Na realidade esse que eu cliquei era um Guaracavuçu (Cnemotriccus fuscatus), quem me ajudou a identificar foi o amigo Wagner Nogueira, que assim me disse: “Cnemotriccus fuscatus, Silvia. Um bicho com muitas subespécies e que precisa de uma revisão. Guarde com carinho, pois vai que esse aí "vira" uma espécie nova em um futuro próximo...”
E vai ficar guardadinho...no Wikiaves. E
quanto ao "Hemi", apenas o amigo Ricardo Gentil, havia conseguido um
lindo registro.
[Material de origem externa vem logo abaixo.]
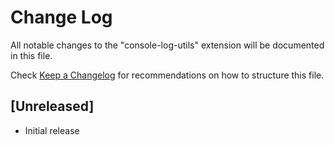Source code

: # Change Log
All notable changes to the "console-log-utils" extension will be documented in this file.

Check [Keep a Changelog](http://keepachangelog.com/) for recommendations on how to structure this file.

## [Unreleased]
- Initial release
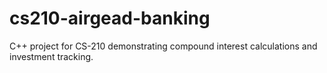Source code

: # cs210-airgead-banking
C++ project for CS-210 demonstrating compound interest calculations and investment tracking.
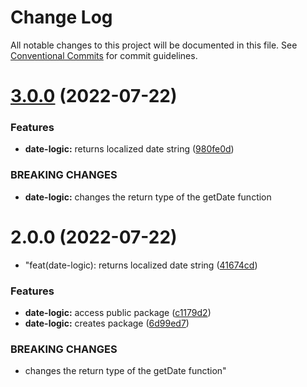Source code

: # Change Log

All notable changes to this project will be documented in this file.
See [Conventional Commits](https://conventionalcommits.org) for commit guidelines.

# [3.0.0](https://github.com/thiagobrolly/tsrepos/compare/@tsrepos/date-logic@2.0.0...@tsrepos/date-logic@3.0.0) (2022-07-22)


### Features

* **date-logic:** returns localized date string ([980fe0d](https://github.com/thiagobrolly/tsrepos/commit/980fe0d6f342a32d45d854a2d2a5ced4fe977c8c))


### BREAKING CHANGES

* **date-logic:** changes the return type of the getDate function





# 2.0.0 (2022-07-22)


* "feat(date-logic): returns localized date string ([41674cd](https://github.com/thiagobrolly/tsrepos/commit/41674cd7393667a59406ee732f6b4b2aba699773))


### Features

* **date-logic:** access public package ([c1179d2](https://github.com/thiagobrolly/tsrepos/commit/c1179d274560f9b0aabea817aba07ca6ab29a293))
* **date-logic:** creates package ([6d99ed7](https://github.com/thiagobrolly/tsrepos/commit/6d99ed7162b7d2e444f6b18252589a7fe43cfba6))


### BREAKING CHANGES

* changes the return type of the getDate function"
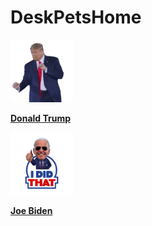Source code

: # DeskPetsHome

<img src="./thumbnails/Donald%20Trump.gif" width="100px">

**[Donald Trump](https://github.com/boybeak/DeskPetsHome/raw/main/stickers/Donald%20Trump.zip)**

<img src="./thumbnails/Joe Biden.gif" width="100px">

**[Joe Biden](https://github.com/boybeak/DeskPetsHome/raw/main/stickers/Joe%20Biden.zip)**
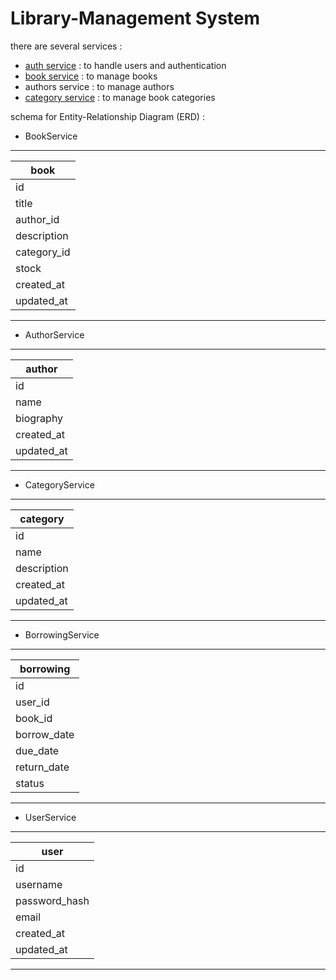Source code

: # Library-Management System

there are several services : 
- [auth service](https://github.com/storyofhis/backend-syn/blob/main/user-svc/README.md) : to handle users and authentication
- [book service](https://github.com/storyofhis/backend-syn/blob/main/book-svc/README.md) : to manage books
- authors service : to manage authors
- [category service](https://github.com/storyofhis/backend-syn/blob/main/category-svc/README.md) : to manage book categories

schema for Entity-Relationship Diagram (ERD) : 
- BookService
-------------------
| book            |
|-----------------|
| id              |
| title           |       
| author_id       |
| description     |      
| category_id     |
| stock           |   
| created_at      |   
| updated_at      |   
-------------------   
                    
- AuthorService         
-------------------   
| author          |   
|-----------------|   
| id              |
| name            |      
| biography       |      
| created_at      |     
| updated_at      |      
-------------------     
                         
- CategoryService          
-------------------    
| category        |      
|-----------------|     
| id              |
| name            |        
| description     |        
| created_at      |        
| updated_at      |        
-------------------       
                        
- BorrowingService         
-------------------    
| borrowing       |
|-----------------|
| id              |
| user_id         |
| book_id         |                   
| borrow_date     |                   
| due_date        |                  
| return_date     |                   
| status          |                   
-------------------                   
                                      
- UserService                           
-------------------                   
| user            |                   
|-----------------|                   
| id              |
| username        |
| password_hash   |
| email           |
| created_at      |
| updated_at      |
-------------------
O bichinho foi-se e eu e o Marco Guedes ficamos chupando o
dedo.
Procuramos em várias tabocas e nada do "Hemi"... O mal-educado Formigueiro-de-goeldi (Akletos goeldii), que não me deixou fazer fotão dele de jeito nenhum. E tem hora que do nada surge uma novidade na taboca, como foi o Papa-formiga-de-sobrancelha (Myrmoborus leucophrys), forrageando tranquilamente. Novamente tropecei no mau desempenho da minha câmera com ISO alto. A primeira no limpo, não focou direito, a segunda foto, ia ficar “da hora” quando o bico do bichinho ficou escondido atrás do bambu..."tão nem aí pra gente" ... nos dão adeus e não voltam nem por decreto.
Pausa para o almoço. Paramos num barzinho
na vila. Após matar a sede, o dono nos indicou o restaurante da d.
Maria, o Vila Verde, comida boa, bebida gelada, muitos risos com as imitações de passarinhos e um bom alpendre para
descanso, faltou só a rede. E quem disse que precisava, né Ricardo?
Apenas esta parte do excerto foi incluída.